Time complexity is potentially O(n log n).

Code

class SegmentTree:
    def __init__(self, n, arr):
        self.nums = [n for _ in range(1<<(n.bit_length() + 1))] 
        self.arr = arr + [float("inf")]
        self.n = n

    def build(self, t, l, r):
        if l == r: 
            self.nums[t] = l
        else:
            mid = (l + r)//2
            self.build(2*t, l, mid)
            self.build(2*t+1, mid+1, r)
            L, R = self.nums[2*t], self.nums[2*t + 1]
            self.nums[t] = L if self.arr[L] <= self.arr[R] else R

    def query(self, t, l, r, ql, qr):
        if l > qr or r < ql: return self.n
        if l >= ql and r <= qr: return self.nums[t]
        m = (l + r)//2
        L, R = self.query(2*t, l, m, ql, qr), self.query(2*t+1, m+1, r, ql, qr)
        L, R = min(L, self.n), min(R, self.n)
        return L if self.arr[L] <= self.arr[R] else R

    def find(self, val, l, r):
        if l > r: return 0
        q = self.query(1, 0, self.n - 1, l, r)
        v = self.arr[q] - val
        return v + self.find(self.arr[q], l, q-1) + self.find(self.arr[q], q+1, r)

class Solution:
    def minNumberOperations(self, A):
        n = len(A)
        Tree = SegmentTree(n, A)
        Tree.build(1, 0, n-1)
        return Tree.find(0, 0, n-1)

Solution 3

There is also solution, using sparse table data structure.
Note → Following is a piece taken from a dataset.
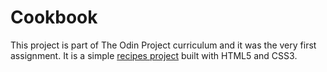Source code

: # Cookbook

This project is part of The Odin Project curriculum and it was the very first assignment. It is a simple [recipes project](https://gdimitroff.github.io/cookbook/) built with HTML5 and CSS3.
The idea is to build table, then we can answer queries in O(1) time

Complexity

Time complexity to build sparse table is O(n log n). Then when it built, function query will work in O(1), and find will be potentially run n times. Space complexity is O(n log n) as well.

Code

class Solution:
    def minNumberOperations(self, arr):
        n, logs = len(arr), [0]*(len(arr) + 1)
        K = n.bit_length()
        for i in range(2, n+1):
            logs[i] = logs[i//2] + 1

        st = [[(s, i) for i, s in enumerate(arr)]]
        for j in range(1, K):
            st.append([min(st[-1][i], st[-1][i + (1<<(j-1))]) for i in range(n+1 - (1<<j))])
            
        def query(L, R):
            j = logs[R - L + 1];
            return min(st[j][L], st[j][R + 1 - (1 << j)])
            
        def find(val, l, r):
            if l > r: return 0
            q, ind = query(l, r)
            return q - val + find(q, l, ind-1) + find(q, ind + 1, r) 
            
        return find(0, 0, n-1)